Anal vein thrombosis

This involves a sudden painful swelling of the anus due to the formation of a blood clot in a blood vessel at the anus (thrombosis). When severe pain arises, we can perform a small incision and remove the clot during local anesthesia; this usually leads to immediate pain relief.

Anal marisca

Anal marisca are small masses located at the anus. The marisca is generally soft and painless on palpation. Anal marisca present no health hazard and usually cause no pain, it is not necessary to treat them. However, they can be removed in a small procedure under local anesthesia when they interfere with daily hygiene.


This is usually a very painful crack in the skin of the anus. In conjunction with good stool regulation, we often recommend a longer term ointment therapy. In some cases, surgical treatment should be discussed. Pruritus ani or anusitis (itching): in addition to infection with parasites as an example, other causes such as incorrect hygiene (the use of wipes), haemorrhoids and so on can come into question. If the cause can be detected, therapy is usually possible. However, some cases have an undeterminable cause (idiopathic pruritus ani).

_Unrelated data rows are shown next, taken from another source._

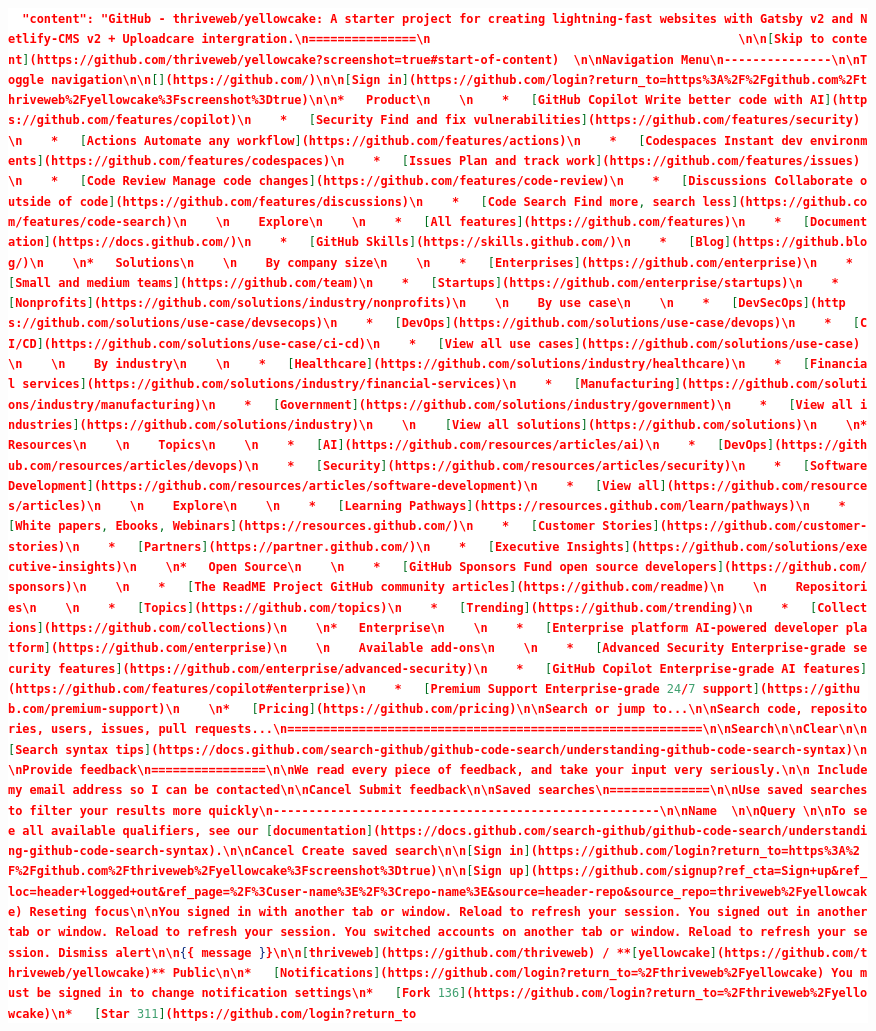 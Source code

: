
 ```json
  "content": "GitHub - thriveweb/yellowcake: A starter project for creating lightning-fast websites with Gatsby v2 and Netlify-CMS v2 + Uploadcare intergration.\n===============\n                                           \n\n[Skip to content](https://github.com/thriveweb/yellowcake?screenshot=true#start-of-content)  \n\nNavigation Menu\n---------------\n\nToggle navigation\n\n[](https://github.com/)\n\n[Sign in](https://github.com/login?return_to=https%3A%2F%2Fgithub.com%2Fthriveweb%2Fyellowcake%3Fscreenshot%3Dtrue)\n\n*   Product\n    \n    *   [GitHub Copilot Write better code with AI](https://github.com/features/copilot)\n    *   [Security Find and fix vulnerabilities](https://github.com/features/security)\n    *   [Actions Automate any workflow](https://github.com/features/actions)\n    *   [Codespaces Instant dev environments](https://github.com/features/codespaces)\n    *   [Issues Plan and track work](https://github.com/features/issues)\n    *   [Code Review Manage code changes](https://github.com/features/code-review)\n    *   [Discussions Collaborate outside of code](https://github.com/features/discussions)\n    *   [Code Search Find more, search less](https://github.com/features/code-search)\n    \n    Explore\n    \n    *   [All features](https://github.com/features)\n    *   [Documentation](https://docs.github.com/)\n    *   [GitHub Skills](https://skills.github.com/)\n    *   [Blog](https://github.blog/)\n    \n*   Solutions\n    \n    By company size\n    \n    *   [Enterprises](https://github.com/enterprise)\n    *   [Small and medium teams](https://github.com/team)\n    *   [Startups](https://github.com/enterprise/startups)\n    *   [Nonprofits](https://github.com/solutions/industry/nonprofits)\n    \n    By use case\n    \n    *   [DevSecOps](https://github.com/solutions/use-case/devsecops)\n    *   [DevOps](https://github.com/solutions/use-case/devops)\n    *   [CI/CD](https://github.com/solutions/use-case/ci-cd)\n    *   [View all use cases](https://github.com/solutions/use-case)\n    \n    By industry\n    \n    *   [Healthcare](https://github.com/solutions/industry/healthcare)\n    *   [Financial services](https://github.com/solutions/industry/financial-services)\n    *   [Manufacturing](https://github.com/solutions/industry/manufacturing)\n    *   [Government](https://github.com/solutions/industry/government)\n    *   [View all industries](https://github.com/solutions/industry)\n    \n    [View all solutions](https://github.com/solutions)\n    \n*   Resources\n    \n    Topics\n    \n    *   [AI](https://github.com/resources/articles/ai)\n    *   [DevOps](https://github.com/resources/articles/devops)\n    *   [Security](https://github.com/resources/articles/security)\n    *   [Software Development](https://github.com/resources/articles/software-development)\n    *   [View all](https://github.com/resources/articles)\n    \n    Explore\n    \n    *   [Learning Pathways](https://resources.github.com/learn/pathways)\n    *   [White papers, Ebooks, Webinars](https://resources.github.com/)\n    *   [Customer Stories](https://github.com/customer-stories)\n    *   [Partners](https://partner.github.com/)\n    *   [Executive Insights](https://github.com/solutions/executive-insights)\n    \n*   Open Source\n    \n    *   [GitHub Sponsors Fund open source developers](https://github.com/sponsors)\n    \n    *   [The ReadME Project GitHub community articles](https://github.com/readme)\n    \n    Repositories\n    \n    *   [Topics](https://github.com/topics)\n    *   [Trending](https://github.com/trending)\n    *   [Collections](https://github.com/collections)\n    \n*   Enterprise\n    \n    *   [Enterprise platform AI-powered developer platform](https://github.com/enterprise)\n    \n    Available add-ons\n    \n    *   [Advanced Security Enterprise-grade security features](https://github.com/enterprise/advanced-security)\n    *   [GitHub Copilot Enterprise-grade AI features](https://github.com/features/copilot#enterprise)\n    *   [Premium Support Enterprise-grade 24/7 support](https://github.com/premium-support)\n    \n*   [Pricing](https://github.com/pricing)\n\nSearch or jump to...\n\nSearch code, repositories, users, issues, pull requests...\n==========================================================\n\nSearch\n\nClear\n\n[Search syntax tips](https://docs.github.com/search-github/github-code-search/understanding-github-code-search-syntax)\n\nProvide feedback\n================\n\nWe read every piece of feedback, and take your input very seriously.\n\n Include my email address so I can be contacted\n\nCancel Submit feedback\n\nSaved searches\n==============\n\nUse saved searches to filter your results more quickly\n------------------------------------------------------\n\nName  \n\nQuery \n\nTo see all available qualifiers, see our [documentation](https://docs.github.com/search-github/github-code-search/understanding-github-code-search-syntax).\n\nCancel Create saved search\n\n[Sign in](https://github.com/login?return_to=https%3A%2F%2Fgithub.com%2Fthriveweb%2Fyellowcake%3Fscreenshot%3Dtrue)\n\n[Sign up](https://github.com/signup?ref_cta=Sign+up&ref_loc=header+logged+out&ref_page=%2F%3Cuser-name%3E%2F%3Crepo-name%3E&source=header-repo&source_repo=thriveweb%2Fyellowcake) Reseting focus\n\nYou signed in with another tab or window. Reload to refresh your session. You signed out in another tab or window. Reload to refresh your session. You switched accounts on another tab or window. Reload to refresh your session. Dismiss alert\n\n{{ message }}\n\n[thriveweb](https://github.com/thriveweb) / **[yellowcake](https://github.com/thriveweb/yellowcake)** Public\n\n*   [Notifications](https://github.com/login?return_to=%2Fthriveweb%2Fyellowcake) You must be signed in to change notification settings\n*   [Fork 136](https://github.com/login?return_to=%2Fthriveweb%2Fyellowcake)\n*   [Star 311](https://github.com/login?return_to
``` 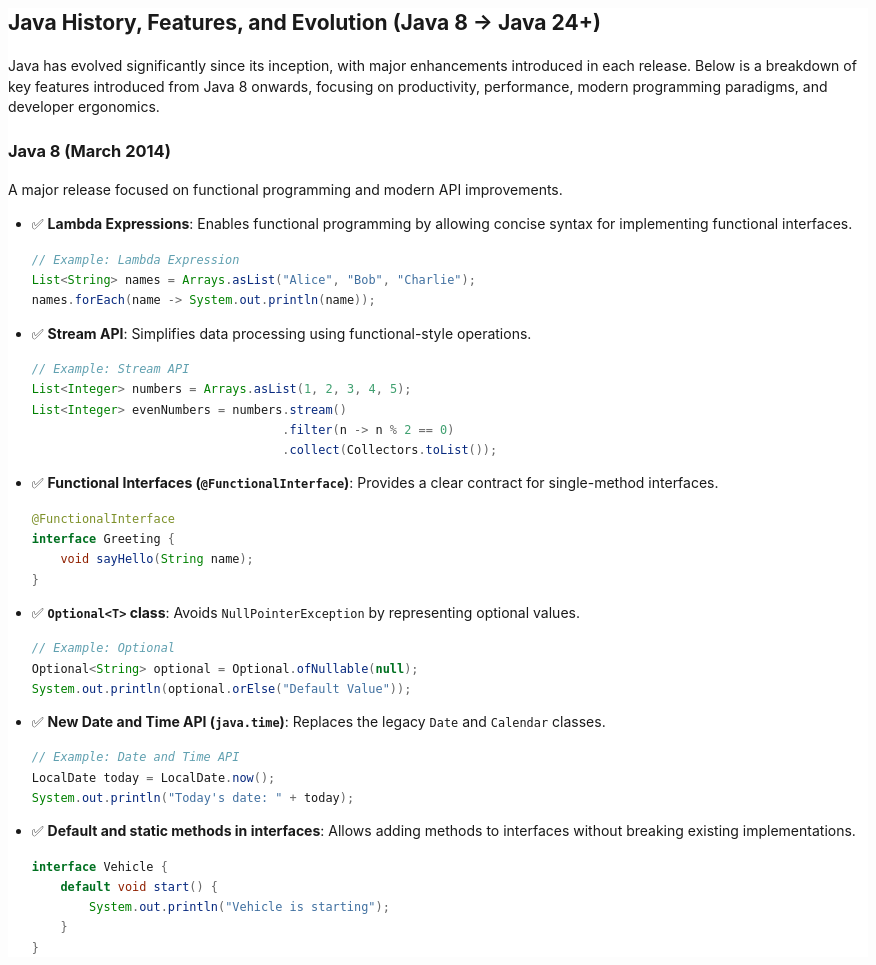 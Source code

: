 
## Java History, Features, and Evolution (Java 8 → Java 24+)

Java has evolved significantly since its inception, with major enhancements introduced in each release. Below is a breakdown of key features introduced from Java 8 onwards, focusing on productivity, performance, modern programming paradigms, and developer ergonomics.



### Java 8 (March 2014)
A major release focused on functional programming and modern API improvements.

- ✅ **Lambda Expressions**: Enables functional programming by allowing concise syntax for implementing functional interfaces.
  ```java
  // Example: Lambda Expression
  List<String> names = Arrays.asList("Alice", "Bob", "Charlie");
  names.forEach(name -> System.out.println(name));
  ```

- ✅ **Stream API**: Simplifies data processing using functional-style operations.
  ```java
  // Example: Stream API
  List<Integer> numbers = Arrays.asList(1, 2, 3, 4, 5);
  List<Integer> evenNumbers = numbers.stream()
                                     .filter(n -> n % 2 == 0)
                                     .collect(Collectors.toList());
  ```

- ✅ **Functional Interfaces (`@FunctionalInterface`)**: Provides a clear contract for single-method interfaces.
  ```java
  @FunctionalInterface
  interface Greeting {
      void sayHello(String name);
  }
  ```

- ✅ **`Optional<T>` class**: Avoids `NullPointerException` by representing optional values.
  ```java
  // Example: Optional
  Optional<String> optional = Optional.ofNullable(null);
  System.out.println(optional.orElse("Default Value"));
  ```

- ✅ **New Date and Time API (`java.time`)**: Replaces the legacy `Date` and `Calendar` classes.
  ```java
  // Example: Date and Time API
  LocalDate today = LocalDate.now();
  System.out.println("Today's date: " + today);
  ```

- ✅ **Default and static methods in interfaces**: Allows adding methods to interfaces without breaking existing implementations.
  ```java
  interface Vehicle {
      default void start() {
          System.out.println("Vehicle is starting");
      }
  }
  ```
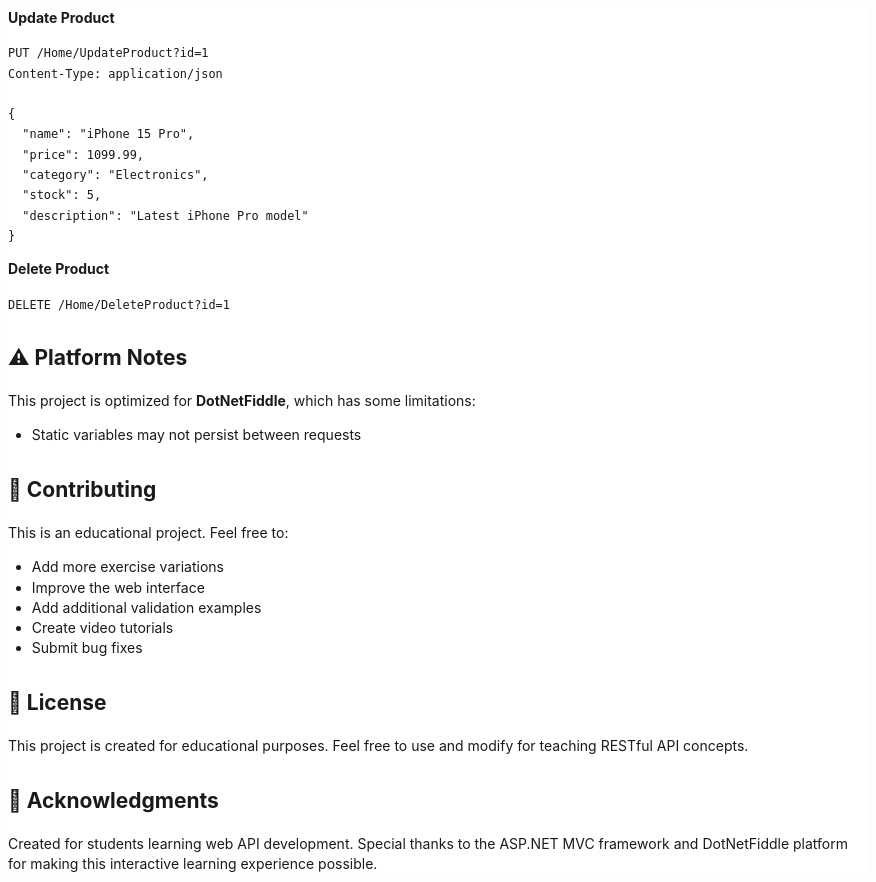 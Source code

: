 **Update Product**
```http
PUT /Home/UpdateProduct?id=1
Content-Type: application/json

{
  "name": "iPhone 15 Pro",
  "price": 1099.99,
  "category": "Electronics",
  "stock": 5,
  "description": "Latest iPhone Pro model"
}
```

**Delete Product**
```http
DELETE /Home/DeleteProduct?id=1
```

## ⚠️ Platform Notes

This project is optimized for **DotNetFiddle**, which has some limitations:
- Static variables may not persist between requests

## 🤝 Contributing

This is an educational project. Feel free to:
- Add more exercise variations
- Improve the web interface
- Add additional validation examples
- Create video tutorials
- Submit bug fixes

## 📝 License

This project is created for educational purposes. Feel free to use and modify for teaching RESTful API concepts.

## 🎉 Acknowledgments

Created for students learning web API development. Special thanks to the ASP.NET MVC framework and DotNetFiddle platform for making this interactive learning experience possible. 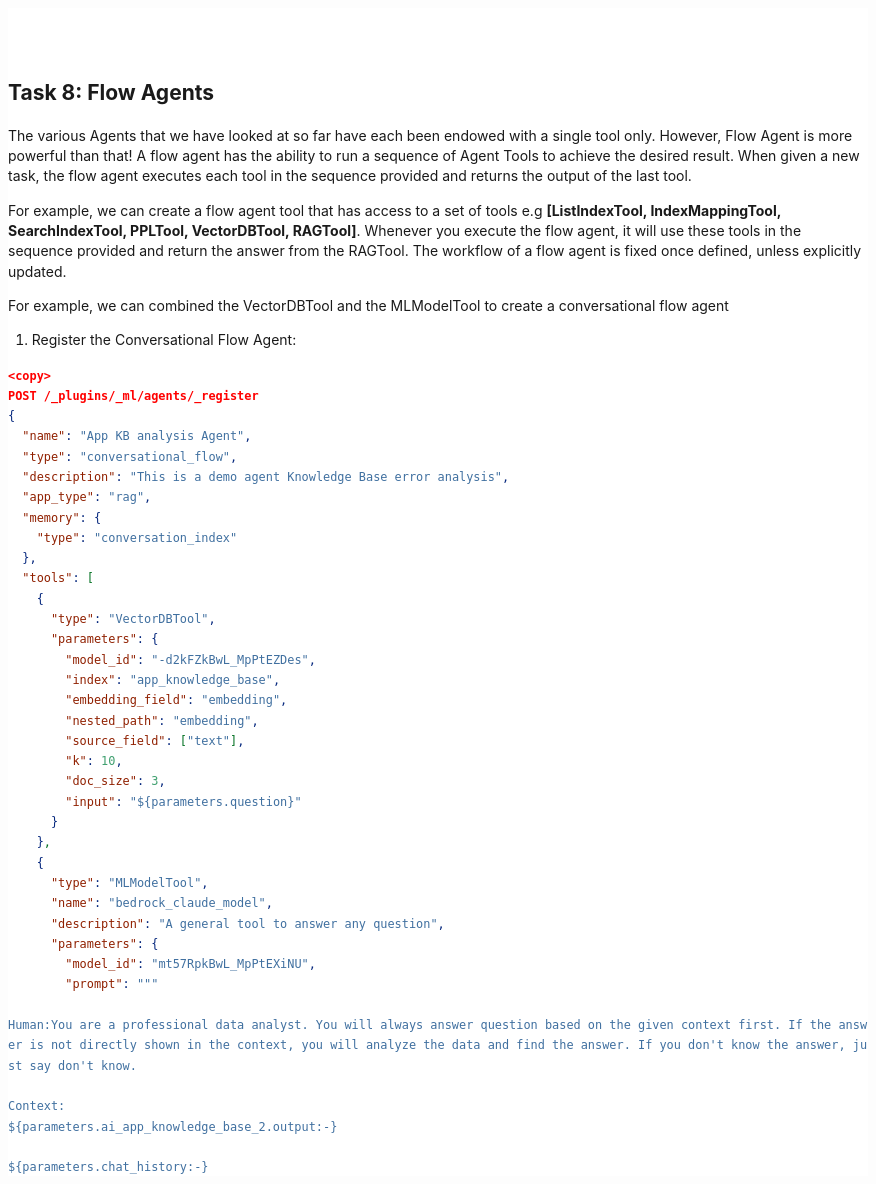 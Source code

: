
 ```json
```




<br/><br/>

## Task 8:  Flow Agents
The various Agents that we have looked at so far have each been endowed with a single tool only. However, Flow Agent is more powerful than that!
A flow agent has the ability to run a sequence of Agent Tools to achieve the desired result. When given a new task, the flow agent executes each tool in the sequence provided and returns the output of the last tool.

For example, we can create a flow agent tool that has access to a set of tools e.g   **[ListIndexTool, IndexMappingTool, SearchIndexTool, PPLTool, VectorDBTool, RAGTool]**. Whenever you execute the flow agent, it will use these tools in the sequence provided and return the answer from the RAGTool.
The workflow of a flow agent is fixed once defined, unless explicitly updated.

For example, we can combined the VectorDBTool and the MLModelTool to create a conversational flow agent

1. Register the Conversational Flow Agent:

```json
<copy>
POST /_plugins/_ml/agents/_register
{
  "name": "App KB analysis Agent",
  "type": "conversational_flow",
  "description": "This is a demo agent Knowledge Base error analysis",
  "app_type": "rag",
  "memory": {
    "type": "conversation_index"
  },
  "tools": [
    {
      "type": "VectorDBTool",
      "parameters": {
        "model_id": "-d2kFZkBwL_MpPtEZDes",
        "index": "app_knowledge_base",
        "embedding_field": "embedding",
        "nested_path": "embedding",
        "source_field": ["text"],
        "k": 10,
        "doc_size": 3,
        "input": "${parameters.question}"
      }
    },
    {
      "type": "MLModelTool",
      "name": "bedrock_claude_model",
      "description": "A general tool to answer any question",
      "parameters": {
        "model_id": "mt57RpkBwL_MpPtEXiNU",
        "prompt": """

Human:You are a professional data analyst. You will always answer question based on the given context first. If the answer is not directly shown in the context, you will analyze the data and find the answer. If you don't know the answer, just say don't know.

Context:
${parameters.ai_app_knowledge_base_2.output:-}

${parameters.chat_history:-}

``` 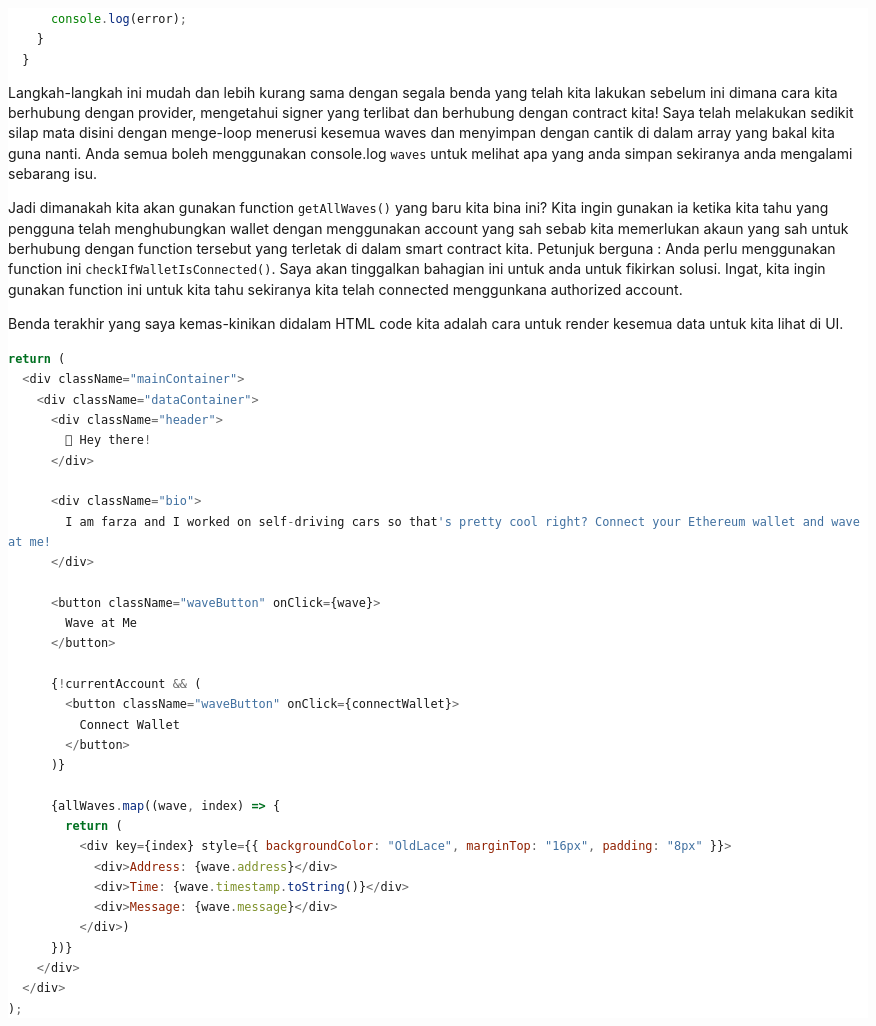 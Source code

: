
```javascript
      console.log(error);
    }
  }
  ```

  Langkah-langkah ini mudah dan lebih kurang sama dengan segala benda yang telah kita lakukan sebelum ini dimana cara kita berhubung dengan provider, mengetahui signer yang terlibat dan berhubung dengan contract kita! Saya telah melakukan sedikit silap mata disini dengan menge-loop menerusi kesemua waves dan menyimpan dengan cantik di dalam array yang bakal kita guna nanti. Anda semua boleh menggunakan console.log `waves` untuk melihat apa yang anda simpan sekiranya anda mengalami sebarang isu.

  Jadi dimanakah kita akan gunakan function `getAllWaves()` yang baru kita bina ini? Kita ingin gunakan ia ketika kita tahu yang pengguna telah menghubungkan wallet dengan menggunakan account yang sah sebab kita memerlukan akaun yang sah untuk berhubung dengan function tersebut yang terletak di dalam smart contract kita. Petunjuk berguna : Anda perlu menggunakan function ini `checkIfWalletIsConnected()`. Saya akan tinggalkan bahagian ini untuk anda untuk fikirkan solusi. Ingat, kita ingin gunakan function ini untuk kita tahu sekiranya kita telah connected menggunkana authorized account.

  Benda terakhir yang saya kemas-kinikan didalam HTML code kita adalah cara untuk render kesemua data untuk kita lihat di UI.

  ```javascript
return (
    <div className="mainContainer">
      <div className="dataContainer">
        <div className="header">
          👋 Hey there!
        </div>

        <div className="bio">
          I am farza and I worked on self-driving cars so that's pretty cool right? Connect your Ethereum wallet and wave at me!
        </div>

        <button className="waveButton" onClick={wave}>
          Wave at Me
        </button>

        {!currentAccount && (
          <button className="waveButton" onClick={connectWallet}>
            Connect Wallet
          </button>
        )}

        {allWaves.map((wave, index) => {
          return (
            <div key={index} style={{ backgroundColor: "OldLace", marginTop: "16px", padding: "8px" }}>
              <div>Address: {wave.address}</div>
              <div>Time: {wave.timestamp.toString()}</div>
              <div>Message: {wave.message}</div>
            </div>)
        })}
      </div>
    </div>
  );
  ```
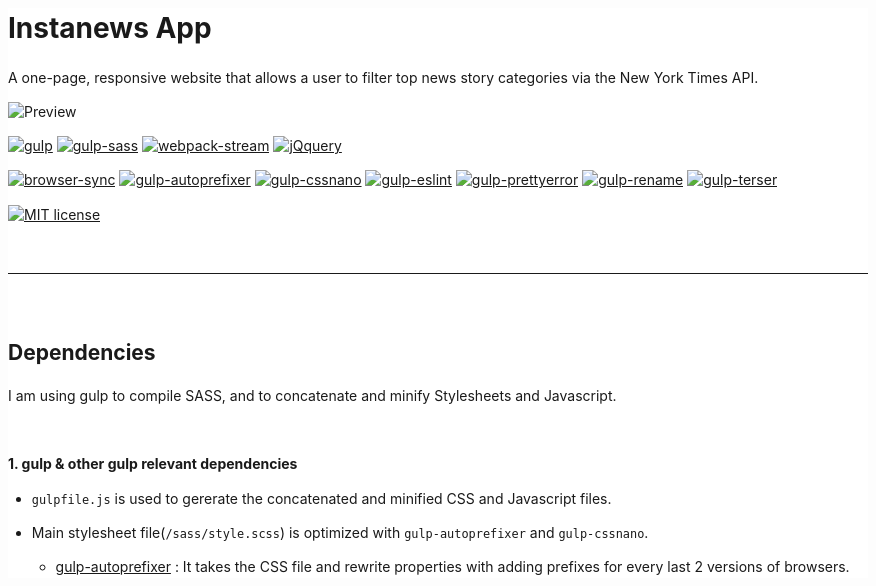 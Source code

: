 # Instanews App

A one-page, responsive website that allows a user to filter top news story categories via the New York Times API.



![Preview](images/_preview/preview_instanews_0.jpg)

[![gulp](https://img.shields.io/badge/gulp-4.0.2-brightgreen.svg)](https://github.com/gulpjs/gulp)
[![gulp-sass](https://img.shields.io/badge/gulp--sass-4.0.2-brightgreen.svg)](https://github.com/dlmanning/gulp-sass)
[![webpack-stream](https://img.shields.io/badge/webpack--stream-5.2.1-brightgreen.svg)](https://github.com/shama/webpack-stream)
[![jQquery](https://img.shields.io/badge/jQuery-3.4.1-brightgreen.svg)](https://jquery.com/)

[![browser-sync](https://img.shields.io/badge/browser--sync-2.26.7-green.svg)](https://github.com/BrowserSync/browser-sync)
[![gulp-autoprefixer](https://img.shields.io/badge/gulp--autoprefixer-4.1.0-green.svg)](https://github.com/sindresorhus/gulp-autoprefixer)
[![gulp-cssnano](https://img.shields.io/badge/gulp--cssnano-2.1.3-green.svg)](https://github.com/ben-eb/gulp-cssnano)
[![gulp-eslint](https://img.shields.io/badge/gulp--eslint-6.0.0-green.svg)](https://github.com/adametry/gulp-eslint)
[![gulp-prettyerror](https://img.shields.io/badge/gulp--prettyerror-1.2.1-green.svg)](https://github.com/andidittrich/gulp-prettyerror)
[![gulp-rename](https://img.shields.io/badge/gulp--rename-1.4.0-green.svg)](https://github.com/hparra/gulp-rename)
[![gulp-terser](https://img.shields.io/badge/gulp--terser-1.2.0-green.svg)](https://github.com/duan602728596/gulp-terser)

[![MIT license](https://img.shields.io/badge/License-MIT-blue.svg)](https://lbesson.mit-license.org/)
&nbsp;

&nbsp;

---
&nbsp;
## Dependencies

I am using gulp to compile SASS, and to concatenate and minify Stylesheets and Javascript.

&nbsp;

**1. gulp & other gulp relevant dependencies**
- `gulpfile.js` is used to gererate the concatenated and minified CSS and Javascript files.

- Main stylesheet file(`/sass/style.scss`) is optimized with `gulp-autoprefixer` and `gulp-cssnano`.

    - [gulp-autoprefixer](https://www.npmjs.com/package/gulp-autoprefixer) : It takes the CSS file and rewrite properties with adding prefixes for every last 2 versions of browsers.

In the specific case of Crohn’s disease, small passages can form in the region of the anus that secrete liquid/pus and can be painful. Imaging techniques such as endoscopic ultrasonography are used to determine this condition in more detail. Therapy is usually a combination of medication and surgery (e.g. seton insertion)

Anal abscess

Pus in the area of the rectum can be very painful. This can occur in the presence of fistulas often in association with chronic inflammatory bowel disease. An abscess must always be treated promptly, and referral to a surgeon is most often necessary.

Condylomata acuminata (genital warts)

Genital warts are caused by an infection with HPV (human papilloma virus). This disease is contagious and should involve treatment of both the patient and partner. In some cases, surgical treatment is recommended.


Inflammation in the rectum may occur in patients with inflammatory bowel disease (Crohn's disease and ulcerative colitis) or during an infection. Usually a complete colonoscopy is required. Treatment depends on the cause and diagnosis.

Anal carcinoma
Cancer in the rectal area usually occurs in conjunction with, for example, HIV or HPV infections. Even women with cervical dysplasia (changes in the cervix) have an increased risk for these tumours. Small tumours can be surgically removed and for large tumours, chemoradiotherapy is recommended.

Faecal incontinence
The involuntary loss of liquid or solid stool can be a very large psychosocial burden (shame, avoidance of social contact, etc.). We determine the possible causes (usually with colonoscopy, ultrasound of the rectum among others) and organise possible forms of therapy (pelvic floor exercises, surgery, sacral nerve stimulation), as required. Nowadays, faecal incontinence can almost always be treated!